(Collected data)
######

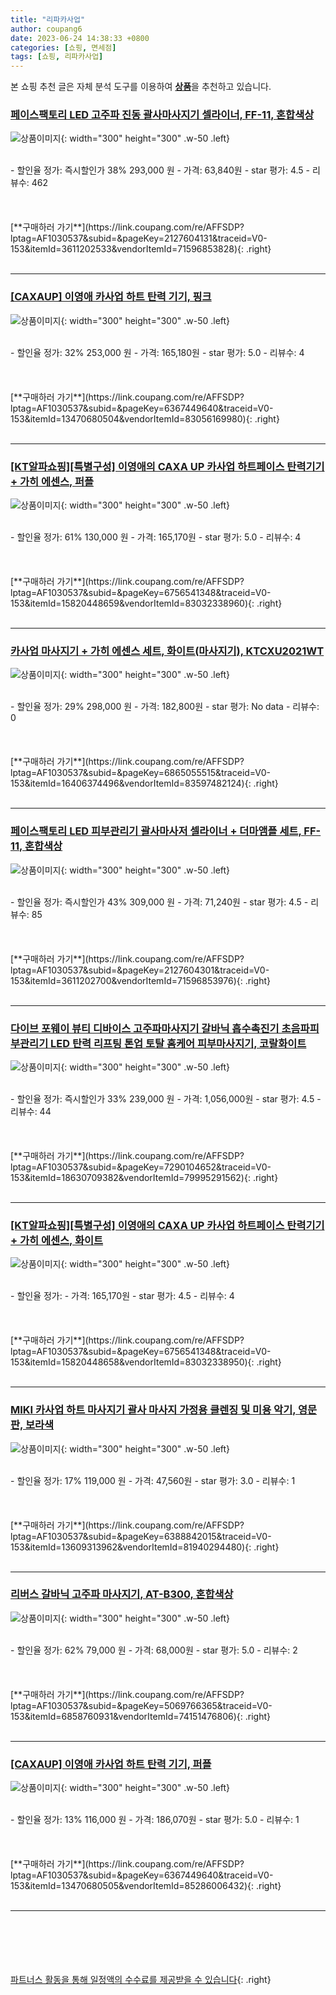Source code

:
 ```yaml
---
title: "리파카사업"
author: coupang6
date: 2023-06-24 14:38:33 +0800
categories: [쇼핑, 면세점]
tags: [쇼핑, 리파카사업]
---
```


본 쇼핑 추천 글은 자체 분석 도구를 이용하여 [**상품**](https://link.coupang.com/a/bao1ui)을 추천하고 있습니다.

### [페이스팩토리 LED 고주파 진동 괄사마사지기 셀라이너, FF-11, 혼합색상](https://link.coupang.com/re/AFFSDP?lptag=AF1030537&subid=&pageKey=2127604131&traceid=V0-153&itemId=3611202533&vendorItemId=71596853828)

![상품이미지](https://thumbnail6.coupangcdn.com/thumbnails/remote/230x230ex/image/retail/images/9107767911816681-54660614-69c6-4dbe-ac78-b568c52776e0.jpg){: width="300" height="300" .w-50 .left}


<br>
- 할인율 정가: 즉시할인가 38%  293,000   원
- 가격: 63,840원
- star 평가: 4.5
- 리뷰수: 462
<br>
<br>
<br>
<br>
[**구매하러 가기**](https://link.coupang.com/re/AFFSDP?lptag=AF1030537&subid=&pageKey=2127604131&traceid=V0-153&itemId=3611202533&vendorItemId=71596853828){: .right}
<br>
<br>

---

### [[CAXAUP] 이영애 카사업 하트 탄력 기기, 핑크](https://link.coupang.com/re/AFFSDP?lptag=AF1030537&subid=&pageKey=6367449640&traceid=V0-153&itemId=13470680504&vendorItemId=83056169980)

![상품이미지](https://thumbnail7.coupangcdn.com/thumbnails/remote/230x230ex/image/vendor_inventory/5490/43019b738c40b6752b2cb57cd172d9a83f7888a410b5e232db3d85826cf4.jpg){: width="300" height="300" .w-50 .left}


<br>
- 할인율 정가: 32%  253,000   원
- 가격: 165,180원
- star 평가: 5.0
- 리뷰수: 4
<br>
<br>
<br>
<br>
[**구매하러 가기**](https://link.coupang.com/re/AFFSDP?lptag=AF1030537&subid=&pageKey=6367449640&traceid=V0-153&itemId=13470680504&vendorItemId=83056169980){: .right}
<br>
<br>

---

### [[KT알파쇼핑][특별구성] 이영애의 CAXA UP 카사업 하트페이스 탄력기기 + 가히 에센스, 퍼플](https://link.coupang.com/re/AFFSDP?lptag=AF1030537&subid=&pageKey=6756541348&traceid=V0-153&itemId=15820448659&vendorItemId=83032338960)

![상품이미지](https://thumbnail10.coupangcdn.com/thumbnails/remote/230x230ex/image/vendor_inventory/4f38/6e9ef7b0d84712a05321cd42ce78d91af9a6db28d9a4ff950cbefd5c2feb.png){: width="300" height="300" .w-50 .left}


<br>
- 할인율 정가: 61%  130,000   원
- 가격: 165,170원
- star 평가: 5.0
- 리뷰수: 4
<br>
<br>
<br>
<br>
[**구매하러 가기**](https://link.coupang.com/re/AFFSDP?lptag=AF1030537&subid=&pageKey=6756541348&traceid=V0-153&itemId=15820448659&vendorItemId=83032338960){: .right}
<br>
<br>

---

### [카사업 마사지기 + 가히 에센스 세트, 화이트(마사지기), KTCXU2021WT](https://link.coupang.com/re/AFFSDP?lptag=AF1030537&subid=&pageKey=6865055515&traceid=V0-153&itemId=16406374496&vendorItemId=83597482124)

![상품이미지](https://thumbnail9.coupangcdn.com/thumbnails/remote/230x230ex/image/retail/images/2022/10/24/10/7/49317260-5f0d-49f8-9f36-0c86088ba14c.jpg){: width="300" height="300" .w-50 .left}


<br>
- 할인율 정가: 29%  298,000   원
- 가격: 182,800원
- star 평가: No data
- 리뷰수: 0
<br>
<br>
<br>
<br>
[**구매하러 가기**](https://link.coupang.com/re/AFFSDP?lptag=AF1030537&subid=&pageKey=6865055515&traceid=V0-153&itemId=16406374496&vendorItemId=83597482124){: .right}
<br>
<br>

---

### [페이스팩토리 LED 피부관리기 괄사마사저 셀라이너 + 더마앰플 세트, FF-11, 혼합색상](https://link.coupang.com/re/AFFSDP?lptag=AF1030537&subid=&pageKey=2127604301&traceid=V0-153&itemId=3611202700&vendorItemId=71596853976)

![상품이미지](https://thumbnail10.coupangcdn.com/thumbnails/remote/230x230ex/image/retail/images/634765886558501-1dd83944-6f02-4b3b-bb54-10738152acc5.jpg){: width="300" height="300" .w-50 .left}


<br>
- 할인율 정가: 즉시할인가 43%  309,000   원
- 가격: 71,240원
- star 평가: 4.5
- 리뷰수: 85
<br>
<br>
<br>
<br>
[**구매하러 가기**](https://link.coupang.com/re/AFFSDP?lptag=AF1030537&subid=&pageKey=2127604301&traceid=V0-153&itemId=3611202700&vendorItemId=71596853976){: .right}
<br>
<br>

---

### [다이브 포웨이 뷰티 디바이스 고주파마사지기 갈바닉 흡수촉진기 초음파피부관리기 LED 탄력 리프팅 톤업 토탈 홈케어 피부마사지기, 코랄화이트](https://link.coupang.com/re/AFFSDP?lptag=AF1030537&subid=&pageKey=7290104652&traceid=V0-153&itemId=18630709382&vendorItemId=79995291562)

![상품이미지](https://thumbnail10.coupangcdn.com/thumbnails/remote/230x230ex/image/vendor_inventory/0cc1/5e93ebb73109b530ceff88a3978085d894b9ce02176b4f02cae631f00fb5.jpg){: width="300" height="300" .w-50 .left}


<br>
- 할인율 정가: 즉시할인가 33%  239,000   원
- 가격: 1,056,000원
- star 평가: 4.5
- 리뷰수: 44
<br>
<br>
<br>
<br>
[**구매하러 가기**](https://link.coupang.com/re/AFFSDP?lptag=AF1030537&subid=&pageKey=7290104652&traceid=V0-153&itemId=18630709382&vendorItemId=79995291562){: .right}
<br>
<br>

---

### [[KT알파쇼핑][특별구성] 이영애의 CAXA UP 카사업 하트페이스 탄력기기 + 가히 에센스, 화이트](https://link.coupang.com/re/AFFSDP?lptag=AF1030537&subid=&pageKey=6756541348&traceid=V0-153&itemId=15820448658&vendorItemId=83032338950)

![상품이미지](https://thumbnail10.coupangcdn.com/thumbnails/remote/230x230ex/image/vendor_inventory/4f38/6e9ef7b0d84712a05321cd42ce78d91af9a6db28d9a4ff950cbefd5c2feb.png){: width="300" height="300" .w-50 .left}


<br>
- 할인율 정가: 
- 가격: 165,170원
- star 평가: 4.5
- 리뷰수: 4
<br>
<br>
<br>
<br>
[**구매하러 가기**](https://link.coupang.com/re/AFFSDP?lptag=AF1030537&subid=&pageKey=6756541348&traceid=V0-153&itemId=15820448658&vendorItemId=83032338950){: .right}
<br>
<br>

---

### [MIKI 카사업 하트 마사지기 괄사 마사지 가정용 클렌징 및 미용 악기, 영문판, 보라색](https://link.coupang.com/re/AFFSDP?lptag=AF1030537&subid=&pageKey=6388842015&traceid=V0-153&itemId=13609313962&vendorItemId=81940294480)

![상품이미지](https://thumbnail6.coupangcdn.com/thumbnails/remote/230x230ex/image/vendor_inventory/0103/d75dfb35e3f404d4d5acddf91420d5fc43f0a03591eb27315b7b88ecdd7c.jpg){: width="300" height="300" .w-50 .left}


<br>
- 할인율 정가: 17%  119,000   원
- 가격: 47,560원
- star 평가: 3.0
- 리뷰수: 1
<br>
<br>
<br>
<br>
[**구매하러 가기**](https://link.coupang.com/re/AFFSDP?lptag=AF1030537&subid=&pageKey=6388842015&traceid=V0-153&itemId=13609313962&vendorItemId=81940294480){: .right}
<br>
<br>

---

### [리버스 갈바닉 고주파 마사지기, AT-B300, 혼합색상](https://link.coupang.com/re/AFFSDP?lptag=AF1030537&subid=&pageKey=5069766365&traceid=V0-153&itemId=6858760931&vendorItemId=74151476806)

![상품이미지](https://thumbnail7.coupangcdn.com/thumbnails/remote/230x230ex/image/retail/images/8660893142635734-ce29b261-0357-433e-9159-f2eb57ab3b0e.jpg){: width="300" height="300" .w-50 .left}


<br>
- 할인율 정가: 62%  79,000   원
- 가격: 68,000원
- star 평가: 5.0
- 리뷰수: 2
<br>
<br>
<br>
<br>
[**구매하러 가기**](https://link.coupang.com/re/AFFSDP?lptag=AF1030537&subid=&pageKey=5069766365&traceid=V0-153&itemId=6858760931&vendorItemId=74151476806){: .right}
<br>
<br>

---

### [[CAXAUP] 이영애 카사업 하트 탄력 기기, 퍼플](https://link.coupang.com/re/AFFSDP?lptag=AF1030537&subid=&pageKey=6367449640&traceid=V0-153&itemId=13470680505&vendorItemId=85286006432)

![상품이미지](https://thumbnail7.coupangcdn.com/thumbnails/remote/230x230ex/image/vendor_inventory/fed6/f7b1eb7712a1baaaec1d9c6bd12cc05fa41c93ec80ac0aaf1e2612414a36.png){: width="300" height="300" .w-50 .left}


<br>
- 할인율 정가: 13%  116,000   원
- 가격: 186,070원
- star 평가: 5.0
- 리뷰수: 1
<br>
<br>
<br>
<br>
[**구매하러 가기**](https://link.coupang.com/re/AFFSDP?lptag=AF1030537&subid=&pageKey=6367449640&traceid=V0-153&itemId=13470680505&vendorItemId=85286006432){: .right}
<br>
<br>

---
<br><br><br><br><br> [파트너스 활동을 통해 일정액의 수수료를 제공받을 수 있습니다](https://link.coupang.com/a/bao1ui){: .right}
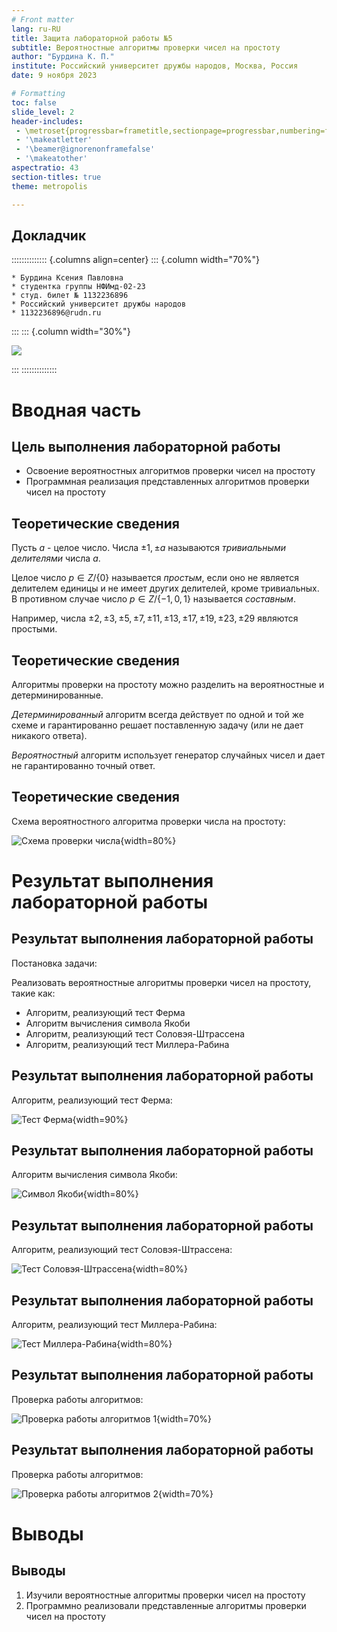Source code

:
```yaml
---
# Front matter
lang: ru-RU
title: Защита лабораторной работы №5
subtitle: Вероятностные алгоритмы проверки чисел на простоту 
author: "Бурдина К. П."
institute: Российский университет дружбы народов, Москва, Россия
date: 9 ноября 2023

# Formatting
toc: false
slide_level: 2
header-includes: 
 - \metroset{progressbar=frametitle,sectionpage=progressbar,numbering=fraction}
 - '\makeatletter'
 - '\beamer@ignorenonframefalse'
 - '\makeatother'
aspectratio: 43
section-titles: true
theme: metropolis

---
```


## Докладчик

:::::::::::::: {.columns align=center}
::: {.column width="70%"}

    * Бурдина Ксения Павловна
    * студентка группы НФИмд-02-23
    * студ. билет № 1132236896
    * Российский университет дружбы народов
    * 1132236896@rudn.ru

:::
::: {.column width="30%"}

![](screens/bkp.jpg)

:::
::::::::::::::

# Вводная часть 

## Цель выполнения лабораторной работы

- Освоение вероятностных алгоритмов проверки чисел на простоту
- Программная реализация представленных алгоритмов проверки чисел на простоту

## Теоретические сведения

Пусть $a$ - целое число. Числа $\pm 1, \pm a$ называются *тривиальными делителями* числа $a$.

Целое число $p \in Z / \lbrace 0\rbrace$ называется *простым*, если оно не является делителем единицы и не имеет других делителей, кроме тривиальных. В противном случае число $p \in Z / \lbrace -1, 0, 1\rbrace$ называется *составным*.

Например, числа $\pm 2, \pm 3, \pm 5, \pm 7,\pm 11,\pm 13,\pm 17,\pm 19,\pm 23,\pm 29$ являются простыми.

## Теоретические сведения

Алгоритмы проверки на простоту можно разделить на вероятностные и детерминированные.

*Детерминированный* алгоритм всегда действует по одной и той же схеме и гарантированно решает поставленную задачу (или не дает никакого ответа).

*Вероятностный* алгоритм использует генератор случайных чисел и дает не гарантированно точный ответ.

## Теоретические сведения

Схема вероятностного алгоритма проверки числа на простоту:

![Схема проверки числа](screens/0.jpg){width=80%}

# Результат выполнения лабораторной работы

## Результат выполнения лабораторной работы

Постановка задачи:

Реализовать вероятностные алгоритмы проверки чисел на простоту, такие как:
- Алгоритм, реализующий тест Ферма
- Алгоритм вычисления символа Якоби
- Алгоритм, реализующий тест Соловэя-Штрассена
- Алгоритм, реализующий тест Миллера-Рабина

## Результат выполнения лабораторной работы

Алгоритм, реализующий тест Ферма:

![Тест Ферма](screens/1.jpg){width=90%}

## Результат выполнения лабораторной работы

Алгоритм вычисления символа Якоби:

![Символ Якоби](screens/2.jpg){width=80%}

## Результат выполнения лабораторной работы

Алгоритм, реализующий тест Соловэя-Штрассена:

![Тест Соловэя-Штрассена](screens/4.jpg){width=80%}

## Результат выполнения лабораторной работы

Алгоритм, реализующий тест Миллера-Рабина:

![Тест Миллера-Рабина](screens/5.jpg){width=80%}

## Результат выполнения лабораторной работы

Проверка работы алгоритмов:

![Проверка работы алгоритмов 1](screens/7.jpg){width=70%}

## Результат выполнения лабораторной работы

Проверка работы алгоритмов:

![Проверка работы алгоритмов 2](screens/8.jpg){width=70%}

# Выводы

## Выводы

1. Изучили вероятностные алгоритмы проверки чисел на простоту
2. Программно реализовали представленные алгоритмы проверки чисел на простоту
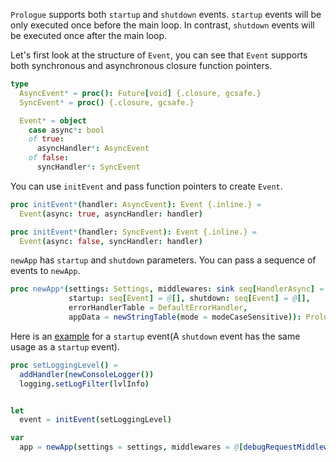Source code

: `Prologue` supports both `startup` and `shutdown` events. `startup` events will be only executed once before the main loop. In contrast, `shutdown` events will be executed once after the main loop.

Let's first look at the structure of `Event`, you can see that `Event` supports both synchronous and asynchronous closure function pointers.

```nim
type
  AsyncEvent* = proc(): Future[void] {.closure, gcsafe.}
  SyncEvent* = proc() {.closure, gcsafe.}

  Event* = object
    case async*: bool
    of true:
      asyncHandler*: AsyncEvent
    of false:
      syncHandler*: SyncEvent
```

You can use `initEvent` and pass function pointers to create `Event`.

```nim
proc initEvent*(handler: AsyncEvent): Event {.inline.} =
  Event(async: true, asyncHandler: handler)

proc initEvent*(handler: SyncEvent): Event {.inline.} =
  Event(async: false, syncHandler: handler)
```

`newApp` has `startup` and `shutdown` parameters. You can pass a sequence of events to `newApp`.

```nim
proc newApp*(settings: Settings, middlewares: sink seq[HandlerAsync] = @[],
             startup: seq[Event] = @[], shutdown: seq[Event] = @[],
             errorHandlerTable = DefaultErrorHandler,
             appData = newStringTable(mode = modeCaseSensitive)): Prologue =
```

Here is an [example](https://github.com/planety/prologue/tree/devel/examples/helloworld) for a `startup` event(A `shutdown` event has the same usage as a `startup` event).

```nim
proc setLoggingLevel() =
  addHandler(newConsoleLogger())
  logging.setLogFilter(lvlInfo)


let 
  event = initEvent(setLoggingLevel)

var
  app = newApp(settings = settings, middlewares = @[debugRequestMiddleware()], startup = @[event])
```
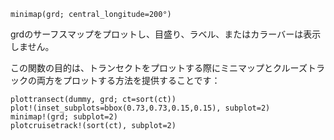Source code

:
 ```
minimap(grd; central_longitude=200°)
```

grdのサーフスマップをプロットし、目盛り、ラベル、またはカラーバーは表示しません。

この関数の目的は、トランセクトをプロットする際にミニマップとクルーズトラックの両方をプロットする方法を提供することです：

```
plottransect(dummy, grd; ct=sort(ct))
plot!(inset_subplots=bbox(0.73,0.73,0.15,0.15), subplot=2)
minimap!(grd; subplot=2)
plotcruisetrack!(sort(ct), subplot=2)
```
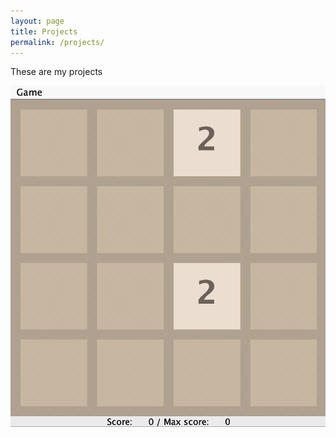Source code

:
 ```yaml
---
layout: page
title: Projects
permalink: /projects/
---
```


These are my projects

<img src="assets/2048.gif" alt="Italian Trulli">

######

In the records above, some lines hold the word "Соловэя"; copy each such line.

Response to the exercise ->
- Алгоритм, реализующий тест Соловэя-Штрассена
Алгоритм, реализующий тест Соловэя-Штрассена:
![Тест Соловэя-Штрассена](screens/4.jpg){width=80%}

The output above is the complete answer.